Al tercer día, colocó una hoja en la Olivetti. Era una carta para sus compañeros.
Queridos hijos de puta, encabezó esa carta.
Y les contó de dónde venía y que no iba a renunciar a su silla y a su máquina de escribir.
Y la colgó en la pared, al lado de su escritorio.
Escribía con garra Norma Vega.
Me convidaron ginebra en el cierre de ese día, contaba, y se reía a carcajadas, muchos años después.
Cuatro
En 1984, en la revista Libre, y a cuatro años de aquel café en que me enteré que Haroldo Conti estaba desaparecido, comencé a viajar a Chacabuco, tras los pasos del escritor.
Esa biografía coral sobre su vida, que llevamos adelante con Néstor Restivo, acompañados de cerca por sus hijos, Alejandra y Marcelo Conti, en su momento, tenía un interés más o menos preciso. Que la gente leyera a Haroldo Conti, porque no solo él, todos sus libros estaban desaparecidos.
Que la gente leyera a Haroldo Conti, como una señal de lo despiadada que había sido la dictadura en la Argentina del ‘76 en adelante.

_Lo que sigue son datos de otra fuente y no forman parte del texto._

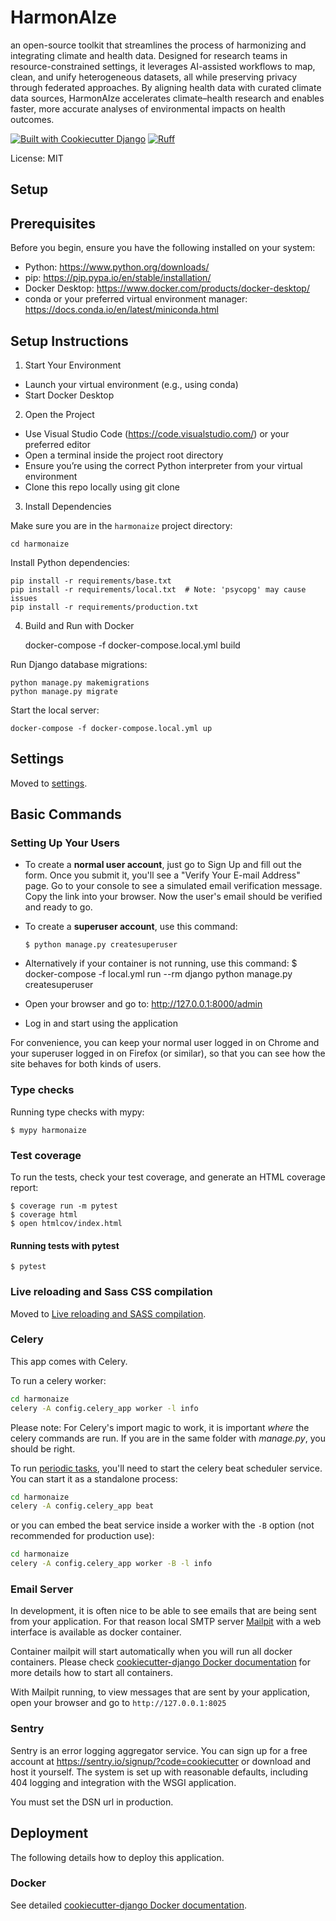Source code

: # HarmonAIze

an open-source toolkit that streamlines the process of harmonizing and integrating climate and health data. Designed for research teams in resource-constrained settings, it leverages AI-assisted workflows to map, clean, and unify heterogeneous datasets, all while preserving privacy through federated approaches. By aligning health data with curated climate data sources, HarmonAIze accelerates climate–health research and enables faster, more accurate analyses of environmental impacts on health outcomes.

[![Built with Cookiecutter Django](https://img.shields.io/badge/built%20with-Cookiecutter%20Django-ff69b4.svg?logo=cookiecutter)](https://github.com/cookiecutter/cookiecutter-django/)
[![Ruff](https://img.shields.io/endpoint?url=https://raw.githubusercontent.com/astral-sh/ruff/main/assets/badge/v2.json)](https://github.com/astral-sh/ruff)

License: MIT

## Setup


Prerequisites
-------------

Before you begin, ensure you have the following installed on your system:

- Python: https://www.python.org/downloads/
- pip: https://pip.pypa.io/en/stable/installation/
- Docker Desktop: https://www.docker.com/products/docker-desktop/
- conda or your preferred virtual environment manager: https://docs.conda.io/en/latest/miniconda.html

Setup Instructions
------------------

1. Start Your Environment

- Launch your virtual environment (e.g., using conda)
- Start Docker Desktop

2. Open the Project

- Use Visual Studio Code (https://code.visualstudio.com/) or your preferred editor
- Open a terminal inside the project root directory
- Ensure you’re using the correct Python interpreter from your virtual environment
- Clone this repo locally using git clone <url>

3. Install Dependencies

Make sure you are in the `harmonaize` project directory:

    cd harmonaize

Install Python dependencies:

    pip install -r requirements/base.txt
    pip install -r requirements/local.txt  # Note: 'psycopg' may cause issues
    pip install -r requirements/production.txt

4. Build and Run with Docker

    docker-compose -f docker-compose.local.yml build

Run Django database migrations:

    python manage.py makemigrations
    python manage.py migrate

Start the local server:

    docker-compose -f docker-compose.local.yml up



## Settings

Moved to [settings](https://cookiecutter-django.readthedocs.io/en/latest/1-getting-started/settings.html).

## Basic Commands

### Setting Up Your Users

- To create a **normal user account**, just go to Sign Up and fill out the form. Once you submit it, you'll see a "Verify Your E-mail Address" page. Go to your console to see a simulated email verification message. Copy the link into your browser. Now the user's email should be verified and ready to go.

- To create a **superuser account**, use this command:

      $ python manage.py createsuperuser
- Alternatively if your container is not running, use this command:
        $ docker-compose -f local.yml run --rm django python manage.py createsuperuser

- Open your browser and go to: http://127.0.0.1:8000/admin
- Log in and start using the application

For convenience, you can keep your normal user logged in on Chrome and your superuser logged in on Firefox (or similar), so that you can see how the site behaves for both kinds of users.

### Type checks

Running type checks with mypy:

    $ mypy harmonaize

### Test coverage

To run the tests, check your test coverage, and generate an HTML coverage report:

    $ coverage run -m pytest
    $ coverage html
    $ open htmlcov/index.html

#### Running tests with pytest

    $ pytest

### Live reloading and Sass CSS compilation

Moved to [Live reloading and SASS compilation](https://cookiecutter-django.readthedocs.io/en/latest/2-local-development/developing-locally.html#using-webpack-or-gulp).

### Celery

This app comes with Celery.

To run a celery worker:

```bash
cd harmonaize
celery -A config.celery_app worker -l info
```

Please note: For Celery's import magic to work, it is important _where_ the celery commands are run. If you are in the same folder with _manage.py_, you should be right.

To run [periodic tasks](https://docs.celeryq.dev/en/stable/userguide/periodic-tasks.html), you'll need to start the celery beat scheduler service. You can start it as a standalone process:

```bash
cd harmonaize
celery -A config.celery_app beat
```

or you can embed the beat service inside a worker with the `-B` option (not recommended for production use):

```bash
cd harmonaize
celery -A config.celery_app worker -B -l info
```

### Email Server

In development, it is often nice to be able to see emails that are being sent from your application. For that reason local SMTP server [Mailpit](https://github.com/axllent/mailpit) with a web interface is available as docker container.

Container mailpit will start automatically when you will run all docker containers.
Please check [cookiecutter-django Docker documentation](https://cookiecutter-django.readthedocs.io/en/latest/2-local-development/developing-locally-docker.html) for more details how to start all containers.

With Mailpit running, to view messages that are sent by your application, open your browser and go to `http://127.0.0.1:8025`

### Sentry

Sentry is an error logging aggregator service. You can sign up for a free account at <https://sentry.io/signup/?code=cookiecutter> or download and host it yourself.
The system is set up with reasonable defaults, including 404 logging and integration with the WSGI application.

You must set the DSN url in production.

## Deployment

The following details how to deploy this application.

### Docker

See detailed [cookiecutter-django Docker documentation](https://cookiecutter-django.readthedocs.io/en/latest/3-deployment/deployment-with-docker.html).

Mientras lo realizábamos, entre 1983 y 1985, su figura estaba muy cerca, a la vuelta del camino.
En Chacabuco conocimos a su padre, al Pelado Pedro Conti.
Estaba al sol.
En sillas de ruedas.
No daba para entrevistarlo.
El Viejo también observaba en el patio cómo un primo de Haroldo, sin mucha compasión, entrenaba gallos de riña. Los tenía caminando al sol del mediodía, sobre una rueda de cemento que giraba en el vacío, engarzada con escalones de alambre. Los gallos debían mantener el ritmo caminando o la gravedad los hacía caer, como a veces ocurría, de culo en tierra.
En un momento, el padre de Haroldo nos llamó, confidente, y preguntó si era cierto que nosotros éramos periodistas, si era cierto que estábamos haciendo un libro sobre El Flaco.
Así dijo él, nombrando a Haroldo. El Flaco.
Le dijimos que en eso andábamos y nos preguntó, casi al oído, si teníamos noticias de él.
Si el Flaco aún estaba vivo, nos preguntó.
Le dijimos que sí, pensando que era una forma de salir del paso, creíamos entonces que le mentíamos en la cara.
Ahora, a cuarenta y cinco años de su secuestro, no estamos tan seguros de que se tratara de una triquiñuela, de una respuesta compasiva.
Ahora sabemos que no le mentíamos.
Hay algo de lo que queda escrito que se suspende en la zaranda del día.
Que sobrevive.
Por eso hicimos y hacemos desde hace cuarenta y cinco años periodismo.